Belgrade, March 15 (Reuters): Hundreds of thousands followed the funeral procession today of Serbian Prime Minister Zoran Djindjic, assassinated by a sniper believed to be acting on the orders of gangster bosses.
It was the biggest crowd Serbia had seen since a mass uprising led by Djindjic and other reformers toppled Slobodan Milosevic in October 2000, after a decade of Balkan wars and international ostracism for the impoverished republic.
The mourners joined the slow procession of the slain leader’s body through chilly streets from Saint Sava cathedral to Belgrade’s New Cemetery, where it was laid to rest with military honours in the Alley of the Great Men.

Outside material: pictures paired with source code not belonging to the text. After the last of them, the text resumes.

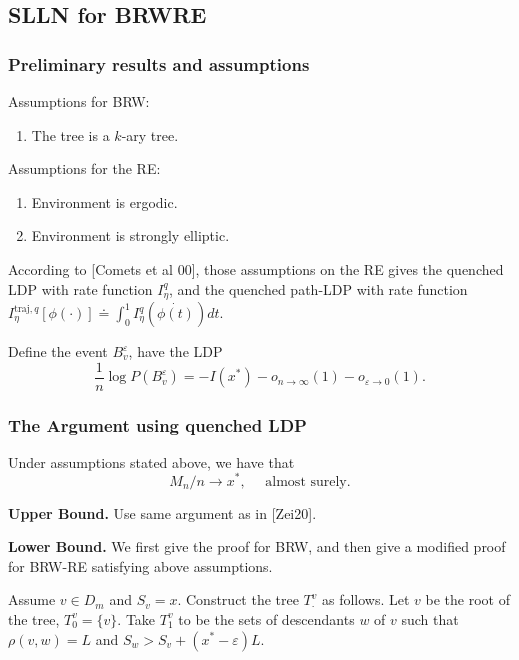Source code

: \newpage
\subsection{SLLN for BRWRE}

\subsubsection{Preliminary results and assumptions}

Assumptions for BRW:
\begin{enumerate}
	\item The tree is a $k$-ary tree.
\end{enumerate}
Assumptions for the RE:
\begin{enumerate}
	\item Environment is ergodic.
	\item Environment is strongly elliptic.
\end{enumerate}

According to [Comets et al 00], those assumptions on the RE gives the quenched LDP with rate function $I^q_\eta$, and the quenched path-LDP with rate function $I_\eta^{\text{traj}, q}[\phi(\cdot )] \doteq \int _0^1 I_\eta^q \left( \dot{\phi(t)}\right) d t$.


Define the event $B^\varepsilon_v$, have the LDP
\[
	\frac{1}{n} \log P(B^\varepsilon_v) = - I(x^*) - o_{n \to \infty }(1) - o_{\varepsilon \to 0}(1)
.\] 


\subsubsection{The Argument using quenched LDP}



\begin{proposition}
	\label{prop:SLLN-BRWRE}
	Under assumptions stated above, we have that
	\[
		M_n / n \to x^*, \quad \text{ almost surely}
	.\] 
\end{proposition}
\textbf{Upper Bound.} Use same argument as in [Zei20]. 

\textbf{Lower Bound.} We first give the proof for BRW, and then give a modified proof for BRW-RE satisfying above assumptions.

Assume $v \in D_m$ and $S_v = x$. Construct the tree $T^v_\cdot $ as follows. Let $v$ be the root of the tree, $T^v_0 = \{v\} $. Take $T^v_1$ to be the sets of descendants $w$ of $v$ such that $\rho(v, w) = L$ and $S_w > S_v + (x^* - \varepsilon)L$.

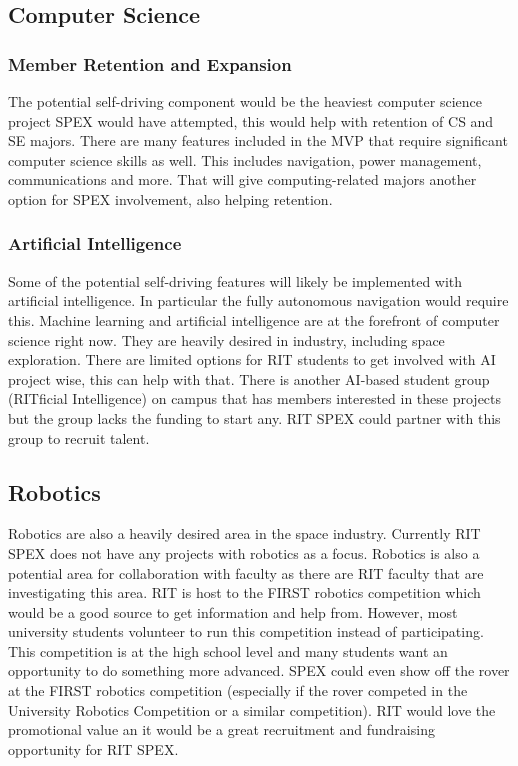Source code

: \documentclass[conference]{IEEEtran} %
\begin{document}
\subsection{Computer Science}
\label{subsec:cs}
\subsubsection{Member Retention and Expansion}
\label{subsubsec:cs}
The potential self-driving component would be the heaviest computer science project SPEX would have attempted, this would help with retention of CS and SE majors. 
There are many features included in the MVP that require significant computer science skills as well.
This includes navigation, power management, communications and more.
That will give computing-related majors another option for SPEX involvement, also helping retention.

\subsubsection{Artificial Intelligence}
\label{subsubsec:ai}
Some of the potential self-driving features will likely be implemented with artificial intelligence. In particular the fully autonomous navigation would require this.
Machine learning and artificial intelligence are at the forefront of computer science right now. 
They are heavily desired in industry, including space exploration.
There are limited options for RIT students to get involved with AI project wise, this can help with that. 
There is another AI-based student group (RITficial Intelligence) on campus that has members interested in these projects but the group lacks the funding to start any.
RIT SPEX could partner with this group to recruit talent.

\subsection{Robotics}
\label{subsec:robotics}
Robotics are also a heavily desired area in the space industry. 
Currently RIT SPEX does not have any projects with robotics as a focus. 
Robotics is also a potential area for collaboration with faculty as there are RIT faculty that are investigating this area.
RIT is host to the FIRST robotics competition which would be a good source to get information and help from. 
However, most university students volunteer to run this competition instead of participating. 
This competition is at the high school level and many students want an opportunity to do something more advanced. 
SPEX could even show off the rover at the FIRST robotics competition (especially if the rover competed in the University Robotics Competition or a similar competition). 
RIT would love the promotional value an it would be a great recruitment and fundraising opportunity for RIT SPEX.
\end{document}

Western leaders including European Commission president Romano Prodi and German foreign minister Joschka Fischer were among those who paid last respects, under tight security, to the man they credit with ending Milosevic’s authoritarian rule. A funeral ceremony was held earlier today in Saint Sava’s, with black-clad anti-terrorist troops on guard outside.
Djindjic’s widow and their two children, government ministers, black-robed religious leaders, army top brass and other dignitaries filed by his coffin, which lay in the huge church draped in the red, blue and white Serbian flag. Serbian Orthodox bishop Amfilohije said Djindjic had begun a renewal of Serbia and “reached out a hand of reconciliation and peace” to Europe and the world.“But he was killed by a brother’s blind hatred.”